YOUR ASSIGNMENT. The entries below contain pictures. Write out only the lines from the line with "The packages jar" up to and including the line with "(4,604) Items (4,604)", exactly, without them.

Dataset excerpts
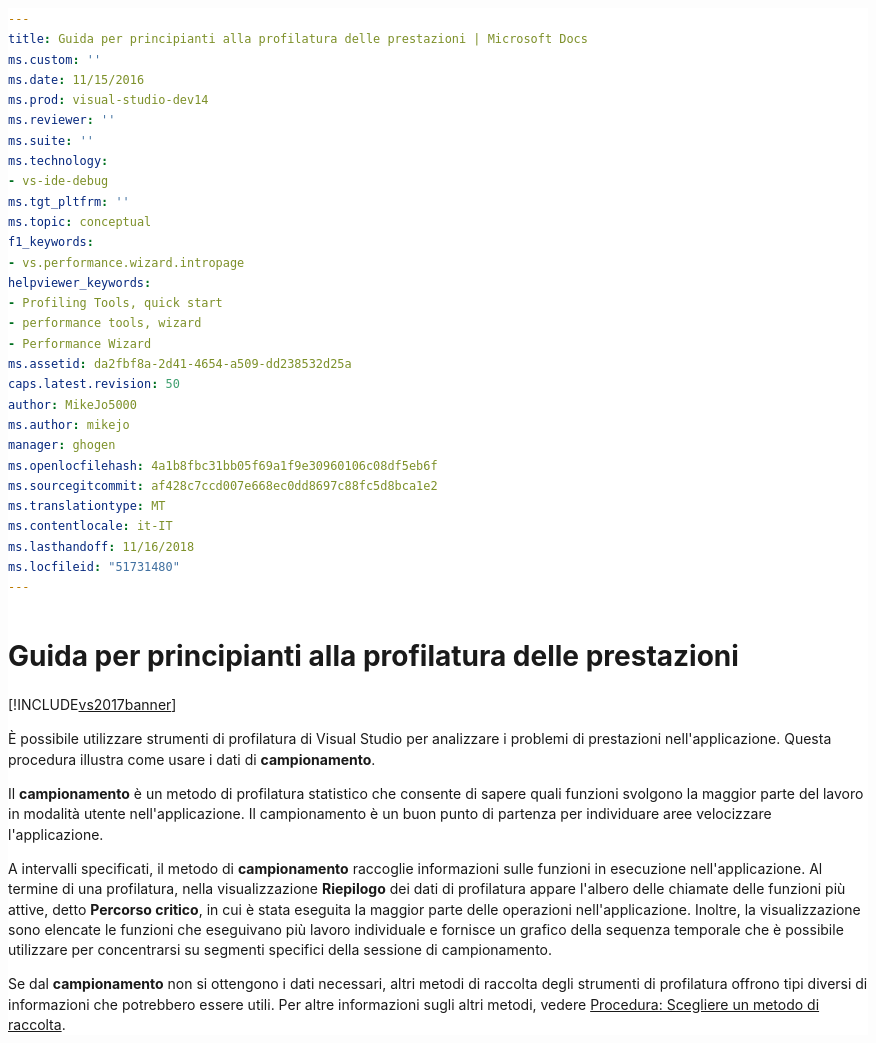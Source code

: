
```yaml
---
title: Guida per principianti alla profilatura delle prestazioni | Microsoft Docs
ms.custom: ''
ms.date: 11/15/2016
ms.prod: visual-studio-dev14
ms.reviewer: ''
ms.suite: ''
ms.technology:
- vs-ide-debug
ms.tgt_pltfrm: ''
ms.topic: conceptual
f1_keywords:
- vs.performance.wizard.intropage
helpviewer_keywords:
- Profiling Tools, quick start
- performance tools, wizard
- Performance Wizard
ms.assetid: da2fbf8a-2d41-4654-a509-dd238532d25a
caps.latest.revision: 50
author: MikeJo5000
ms.author: mikejo
manager: ghogen
ms.openlocfilehash: 4a1b8fbc31bb05f69a1f9e30960106c08df5eb6f
ms.sourcegitcommit: af428c7ccd007e668ec0dd8697c88fc5d8bca1e2
ms.translationtype: MT
ms.contentlocale: it-IT
ms.lasthandoff: 11/16/2018
ms.locfileid: "51731480"
---
```

# <a name="beginners-guide-to-performance-profiling"></a>Guida per principianti alla profilatura delle prestazioni
[!INCLUDE[vs2017banner](../includes/vs2017banner.md)]

È possibile utilizzare strumenti di profilatura di Visual Studio per analizzare i problemi di prestazioni nell'applicazione. Questa procedura illustra come usare i dati di **campionamento**.  
  
 Il **campionamento** è un metodo di profilatura statistico che consente di sapere quali funzioni svolgono la maggior parte del lavoro in modalità utente nell'applicazione. Il campionamento è un buon punto di partenza per individuare aree velocizzare l'applicazione.  
  
 A intervalli specificati, il metodo di **campionamento** raccoglie informazioni sulle funzioni in esecuzione nell'applicazione. Al termine di una profilatura, nella visualizzazione **Riepilogo** dei dati di profilatura appare l'albero delle chiamate delle funzioni più attive, detto **Percorso critico**, in cui è stata eseguita la maggior parte delle operazioni nell'applicazione. Inoltre, la visualizzazione sono elencate le funzioni che eseguivano più lavoro individuale e fornisce un grafico della sequenza temporale che è possibile utilizzare per concentrarsi su segmenti specifici della sessione di campionamento.  
  
 Se dal **campionamento** non si ottengono i dati necessari, altri metodi di raccolta degli strumenti di profilatura offrono tipi diversi di informazioni che potrebbero essere utili. Per altre informazioni sugli altri metodi, vedere [Procedura: Scegliere un metodo di raccolta](../profiling/how-to-choose-collection-methods.md).  
  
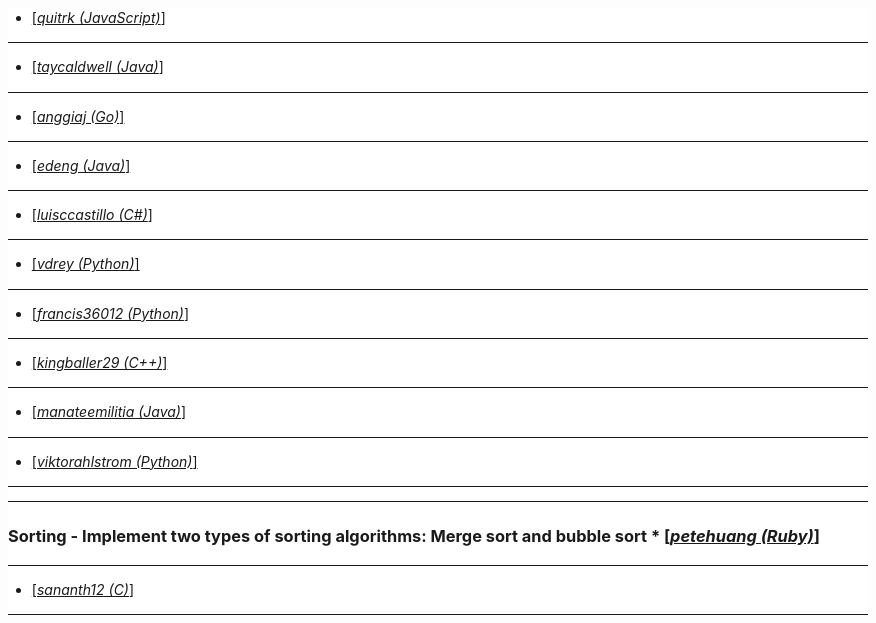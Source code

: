 
- [\[_quitrk (JavaScript)_\]](https://github.com/quitrk/LearningJS/blob/master/Classic%20Algorithms/00.%20Collatz%20Conjecture.js)

---

- [\[_taycaldwell (Java)_\]](https://github.com/taycaldwell/Projects/blob/master/Classic%20Algorithms/collatz.java)

---

- [\[_anggiaj (Go)_\]](https://github.com/anggiaj/Projects/blob/master/Classic%20Algorithms/collatz.go)

---

- [\[_edeng (Java)_\]](https://github.com/edeng/Problems/blob/master/Collatz.java)

---

- [\[_luisccastillo (C\#)_\]](https://github.com/luisccastillo/Projects/blob/master/Classic%20Algorithms/collatz_cojecture.cs)

---

- [\[_vdrey (Python)_\]](https://github.com/vdrey/Project-Programs/blob/master/Python/Collatz.py)

---

- [\[_francis36012 (Python)_\]](https://github.com/francis36012/karan-projects/blob/master/src/classic_algorithms/collatz.py)

---

- [\[_kingballer29 (C++)_\]](https://github.com/kingballer29/Programming/blob/master/collatzConjecture.cpp)

---

- [\[_manateemilitia (Java)_\]](https://github.com/manateemilitia/CollatzJava/blob/master/CollatzJava/src/collatzjava/CollatzJava.java)

---

- [\[_viktorahlstrom (Python)_\]](https://github.com/viktorahlstrom/pythonscripts/blob/master/collatz_conjecture.py)

---

---

### **Sorting** - Implement two types of sorting algorithms: Merge sort and bubble sort \* [\[_petehuang (Ruby)_\]](https://github.com/petehuang/Projects/blob/master/Classic%20Algorithms/sorting.rb)

---

- [\[_sananth12 (C)_\]](https://github.com/sananth12/Projects/blob/master/Classic%20Algorithms/Sorting.c)

---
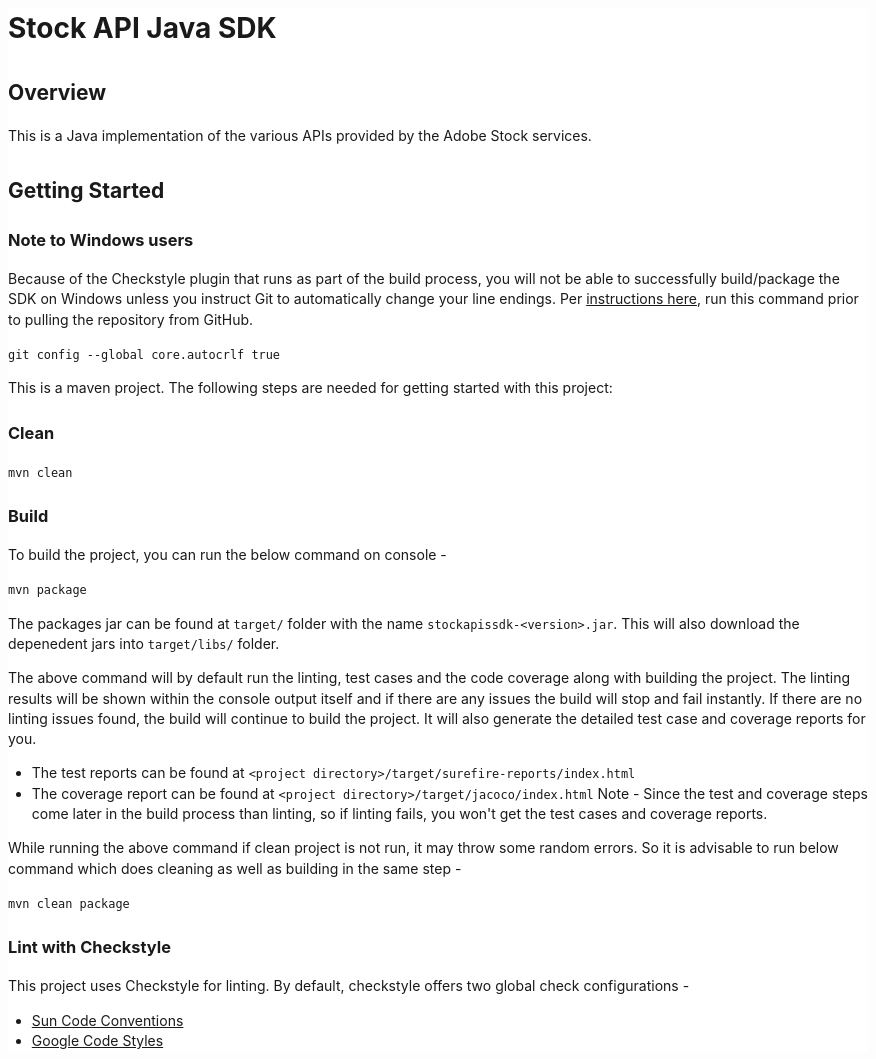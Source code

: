 # Stock API Java SDK

## Overview
This is a Java implementation of the various APIs provided by the Adobe Stock services.


## Getting Started

### Note to Windows users
Because of the Checkstyle plugin that runs as part of the build process, you will not be able to successfully build/package the SDK on Windows unless you instruct Git to automatically change your line endings. Per [instructions here](https://help.github.com/articles/dealing-with-line-endings/), run this command prior to pulling the repository from GitHub.

```shell
git config --global core.autocrlf true
```

This is a maven project. The following steps are needed for getting started with this project:
### Clean
```shell
mvn clean
```

### Build
To build the project, you can run the below command on console -
```shell
mvn package
```
The packages jar can be found at `target/` folder with the name `stockapissdk-<version>.jar`. This will also download the depenedent jars into `target/libs/` folder.

The above command will by default run the linting, test cases and the code coverage along with building the project. The linting results will be shown within the console output itself and if there are any issues the build will stop and fail instantly. If there are no linting issues found, the build will continue to build the project. It will also generate the detailed test case and coverage reports for you.
* The test reports can be found at `<project directory>/target/surefire-reports/index.html`
* The coverage report can be found at `<project directory>/target/jacoco/index.html`
Note - Since the test and coverage steps come later in the build process than linting, so if linting fails, you won't get the test cases and coverage reports.

While running the above command if clean project is not run, it may throw some random errors. So it is advisable to run below command which does cleaning as well as building in the same step -
```shell
mvn clean package
```

### Lint with Checkstyle
This project uses Checkstyle for linting. By default, checkstyle offers two global check configurations -
* [Sun Code Conventions](http://www.oracle.com/technetwork/java/javase/documentation/codeconvtoc-136057.html)
* [Google Code Styles](http://checkstyle.sourceforge.net/reports/google-java-style-20170228.html)
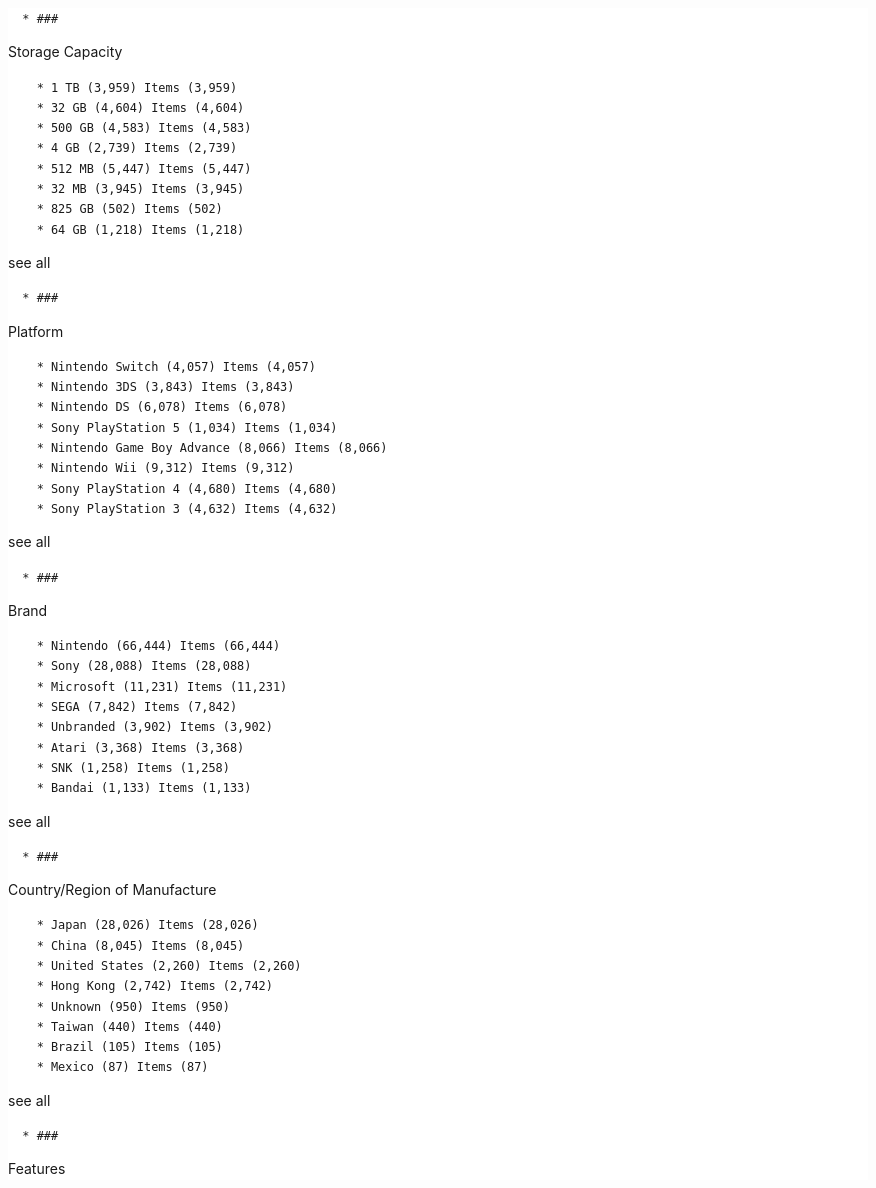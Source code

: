       * ### 
Storage Capacity

        * 1 TB (3,959) Items (3,959)
        * 32 GB (4,604) Items (4,604)
        * 500 GB (4,583) Items (4,583)
        * 4 GB (2,739) Items (2,739)
        * 512 MB (5,447) Items (5,447)
        * 32 MB (3,945) Items (3,945)
        * 825 GB (502) Items (502)
        * 64 GB (1,218) Items (1,218)
see all

      * ### 
Platform

        * Nintendo Switch (4,057) Items (4,057)
        * Nintendo 3DS (3,843) Items (3,843)
        * Nintendo DS (6,078) Items (6,078)
        * Sony PlayStation 5 (1,034) Items (1,034)
        * Nintendo Game Boy Advance (8,066) Items (8,066)
        * Nintendo Wii (9,312) Items (9,312)
        * Sony PlayStation 4 (4,680) Items (4,680)
        * Sony PlayStation 3 (4,632) Items (4,632)
see all

      * ### 
Brand

        * Nintendo (66,444) Items (66,444)
        * Sony (28,088) Items (28,088)
        * Microsoft (11,231) Items (11,231)
        * SEGA (7,842) Items (7,842)
        * Unbranded (3,902) Items (3,902)
        * Atari (3,368) Items (3,368)
        * SNK (1,258) Items (1,258)
        * Bandai (1,133) Items (1,133)
see all

      * ### 
Country/Region of Manufacture

        * Japan (28,026) Items (28,026)
        * China (8,045) Items (8,045)
        * United States (2,260) Items (2,260)
        * Hong Kong (2,742) Items (2,742)
        * Unknown (950) Items (950)
        * Taiwan (440) Items (440)
        * Brazil (105) Items (105)
        * Mexico (87) Items (87)
see all

      * ### 
Features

EXERCISE RESULT.
The packages jar can be found at `target/` folder with the name `stockapissdk-<version>.jar`. This will also download the depenedent jars into `target/libs/` folder.

The above command will by default run the linting, test cases and the code coverage along with building the project. The linting results will be shown within the console output itself and if there are any issues the build will stop and fail instantly. If there are no linting issues found, the build will continue to build the project. It will also generate the detailed test case and coverage reports for you.
* The test reports can be found at `<project directory>/target/surefire-reports/index.html`
* The coverage report can be found at `<project directory>/target/jacoco/index.html`
Note - Since the test and coverage steps come later in the build process than linting, so if linting fails, you won't get the test cases and coverage reports.

While running the above command if clean project is not run, it may throw some random errors. So it is advisable to run below command which does cleaning as well as building in the same step -
```shell
mvn clean package
```

### Lint with Checkstyle
This project uses Checkstyle for linting. By default, checkstyle offers two global check configurations -
* [Sun Code Conventions](http://www.oracle.com/technetwork/java/javase/documentation/codeconvtoc-136057.html)
* [Google Code Styles](http://checkstyle.sourceforge.net/reports/google-java-style-20170228.html)
Source code

:       * ### 
Storage Capacity

        * 1 TB (3,959) Items (3,959)
        * 32 GB (4,604) Items (4,604)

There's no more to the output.